Regular expressions

Tips for navigating the slides:
  • Press O or Escape for overview mode.
  • Visit this link for a nice printable version
  • Press the copy icon on the upper right of code blocks to copy the code

Class outline:

  • Declarative languages
  • Regular expression syntax
  • Regular expressions in Python

Declarative languages

Declarative programming

In imperative languages:

  • A "program" is a description of computational processes
  • The interpreter carries out execution/evaluation rules

In declarative languages:

  • A "program" is a description of the desired result
  • The interpreter figures out how to generate the result
  • Examples:
    • Regular expressions: Good (?:morning|evening)
    • Backus-Naur Form:
      ?calc_expr: NUMBER | calc_op
      calc_op: "(" OPERATOR calc_expr* ")"
      OPERATOR: "+" | "-" | "*" | "/"

Domain-specific languages

Many declarative languages are domain-specific: they are designed to tackle problems in a particular domain, instead of being general purpose multi-domain programming languages.

Language Domain
Regular expressions Pattern-matching strings
Backus-Naur Form Parsing strings into parse trees
SQL Querying and modifying database tables
HTML Describing the semantic structure of webpage content
CSS Styling webpages based on selectors
Prolog Describes and queries logical relations

Regular expressions

Pattern matching

Pattern matching in strings is a common problem in computer programming.

An imperative approach:


                    def is_email_address(str):
                        parts = str.split('@')
                        if len(parts) != 2:
                            return False
                        domain_parts = parts[1].split('.')
                        return len(domain_parts) >= 2 and len(domain_parts[-1]) == 3
                    

An equivalent regular expression:


                    (.+)@(.+)\.(.{3})
                    

With regular expressions, a programmer can just describe the pattern using a common syntax, and a regular expression engine figures out how to do the pattern matching for them.

Matching exact strings

The following are special characters in regular expressions: \ ( ) [ ] { } + * ? | $ ^ .

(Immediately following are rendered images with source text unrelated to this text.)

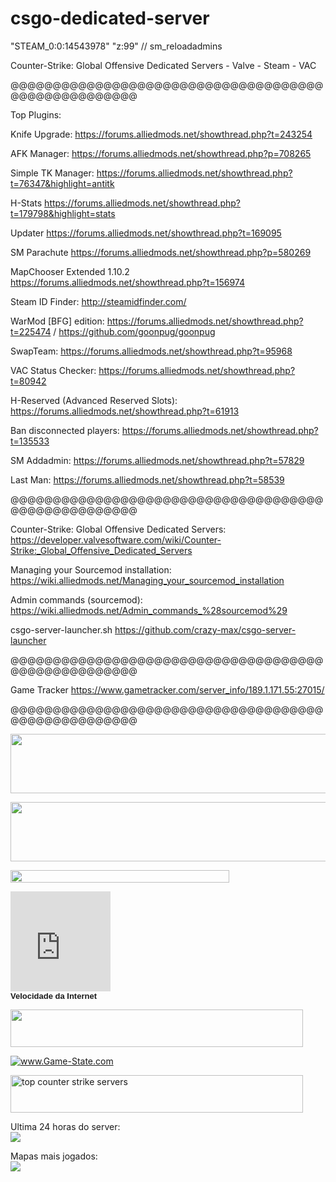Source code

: csgo-dedicated-server
=====================

"STEAM_0:0:14543978" "z:99" // sm_reloadadmins

Counter-Strike: Global Offensive Dedicated Servers -  Valve - Steam - VAC

@@@@@@@@@@@@@@@@@@@@@@@@@@@@@@@@@@@@@@@@@@@@@@@@@@@@

Top Plugins:

Knife Upgrade: https://forums.alliedmods.net/showthread.php?t=243254

AFK Manager: https://forums.alliedmods.net/showthread.php?p=708265

Simple TK Manager: https://forums.alliedmods.net/showthread.php?t=76347&highlight=antitk

H-Stats https://forums.alliedmods.net/showthread.php?t=179798&highlight=stats

Updater https://forums.alliedmods.net/showthread.php?t=169095

SM Parachute https://forums.alliedmods.net/showthread.php?p=580269

MapChooser Extended 1.10.2 https://forums.alliedmods.net/showthread.php?t=156974

Steam ID Finder: http://steamidfinder.com/

WarMod [BFG] edition: https://forums.alliedmods.net/showthread.php?t=225474 / https://github.com/goonpug/goonpug

SwapTeam: https://forums.alliedmods.net/showthread.php?t=95968

VAC Status Checker: https://forums.alliedmods.net/showthread.php?t=80942

H-Reserved (Advanced Reserved Slots): https://forums.alliedmods.net/showthread.php?t=61913

Ban disconnected players: https://forums.alliedmods.net/showthread.php?t=135533

SM Addadmin: https://forums.alliedmods.net/showthread.php?t=57829

Last Man: https://forums.alliedmods.net/showthread.php?t=58539

@@@@@@@@@@@@@@@@@@@@@@@@@@@@@@@@@@@@@@@@@@@@@@@@@@@@

Counter-Strike: Global Offensive Dedicated Servers: https://developer.valvesoftware.com/wiki/Counter-Strike:_Global_Offensive_Dedicated_Servers

Managing your Sourcemod installation: https://wiki.alliedmods.net/Managing_your_sourcemod_installation

Admin commands (sourcemod): https://wiki.alliedmods.net/Admin_commands_%28sourcemod%29

csgo-server-launcher.sh https://github.com/crazy-max/csgo-server-launcher

@@@@@@@@@@@@@@@@@@@@@@@@@@@@@@@@@@@@@@@@@@@@@@@@@@@@

Game Tracker
https://www.gametracker.com/server_info/189.1.171.55:27015/

@@@@@@@@@@@@@@@@@@@@@@@@@@@@@@@@@@@@@@@@@@@@@@@@@@@@

<div id="ts3viewer_1057560" style="width:; background-color:;"> </div>

<script type="text/javascript" src="http://static.tsviewer.com/short_expire/js/ts3viewer_loader.js"></script>

<script type="text/javascript">
<!--
var ts3v_url_1 = "http://www.tsviewer.com/ts3viewer.php?ID=1057560&text=000000&text_size=12&text_family=1&js=1&text_s_weight=bold&text_s_style=normal&text_s_variant=normal&text_s_decoration=none&text_s_color_h=525284&text_s_weight_h=bold&text_s_style_h=normal&text_s_variant_h=normal&text_s_decoration_h=underline&text_i_weight=normal&text_i_style=normal&text_i_variant=normal&text_i_decoration=none&text_i_color_h=525284&text_i_weight_h=normal&text_i_style_h=normal&text_i_variant_h=normal&text_i_decoration_h=underline&text_c_weight=normal&text_c_style=normal&text_c_variant=normal&text_c_decoration=none&text_c_color_h=525284&text_c_weight_h=normal&text_c_style_h=normal&text_c_variant_h=normal&text_c_decoration_h=underline&text_u_weight=bold&text_u_style=normal&text_u_variant=normal&text_u_decoration=none&text_u_color_h=525284&text_u_weight_h=bold&text_u_style_h=normal&text_u_variant_h=normal&text_u_decoration_h=none";
ts3v_display.init(ts3v_url_1, 1057560, 100);
-->
</script>

<a href="http://www.gametracker.com/server_info/54.94.243.162:9987/" target="_blank"><img src="http://cache.www.gametracker.com/server_info/54.94.243.162:9987/b_560_95_1.png" border="0" width="560" height="95" alt=""/></a>

<a href="http://www.gametracker.com/server_info/181.41.210.33:27015/" target="_blank"><img src="http://cache.www.gametracker.com/server_info/181.41.210.33:27015/b_560_95_1.png" border="0" width="560" height="95" alt=""/></a>

<a href="http://www.gametracker.com/server_info/181.41.210.33:27015/" target="_blank"><img src="http://cache.www.gametracker.com/server_info/181.41.210.33:27015/b_350_20_5A6C3E_383F2D_D2E1B5_2E3226.png" border="0" width="350" height="20" alt=""/></a>

<iframe name="Teste de Velocidade da Internet" height="160" width="160" scrolling="no" frameborder="0" allowtransparency="true" longdesc="http://www.minhaconexao.com.br/mini-velocimetro/description.txt" src="http://www.minhaconexao.com.br/mini-velocimetro/velocimetro.php?model=1&width=160&height=160"></iframe><br /><font size="2" face="Arial"><a href="http://www.minhaconexao.com.br" rel="nofollow" target="_blank" style="text-decoration:none"><b> Velocidade da Internet</b></a></font>

<a href="http://www.gameserverdirectory.com/server/189.1.171.55:27015/" target="_blank"><img src="http://img.gameserverdirectory.com/banner/189.1.171.55:27015/medium.png" border="0" width="468" height="60" alt=""/></a>

<a href="http://www.game-state.com/189.1.171.55:27015/"><img src="http://www.game-state.com/189.1.171.55:27015/560x95_FFFFFF_3AC728_000000_000000.png" alt="www.Game-State.com" style="border-style: none;" /></a>

<a href="http://topg.org/Counter-Strike/in-398069" target="_blank"><img src="http://topg.org/banner.jpg" width="468" height="60" border="0" alt="top counter strike servers"></a>

Ultima 24 horas do server:<br>
<img src="http://cache.www.gametracker.com/images/graphs/server_players.php?GSID=4674973&start=-1d">

Mapas mais jogados:<br>
<img src="http://cache.www.gametracker.com/images/graphs/server_maps.php?GSID=4674973">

To match an exact string that has no special characters, just use the string:


                    Berkeley, CA 94720
                    

But if the matched string contains special characters, they must be escaped using a backslash.


                    \(1\+3\)
                    

The dot

The . character matches any single character that is not a new line.


                    .a.a.a
                    

It's typically better to match a more specific range of characters, however...

Character classes

Pattern Description Example Fully Matched By
[] Denotes a character class. Matches characters in a set (including ranges of characters like 0-9). Use [^] to match characters outside a set.
[top]
[h-p]
. Matches any character other than the newline character. 1.
\d Matches any digit character. Equivalent to [0-9]. \D matches the inverse (all non-digit characters). \d\d
\w Matches any word character. Equivalent to [A-Za-z0-9_]. \W matches the inverse. \d\w
\s Matches any whitespace character: spaces, tabs, or line breaks. \S matches the inverse. \d\s\w

Quantifiers

These indicate how many of a character/character class to match.

Pattern Description Example Fully Matched By
* Matches 0 or more of the previous pattern. a*
+ Matches 1 or more of the previous pattern. lo+l
? Matches 0 or 1 of the previous pattern. lo?l
{} Used like {Min, Max}. Matches a quantity between Min and Max of the previous pattern.
a{2}
a{2,}
a{2,4}

Combining patterns

Patterns P₁ and P₂ can be combined in various ways.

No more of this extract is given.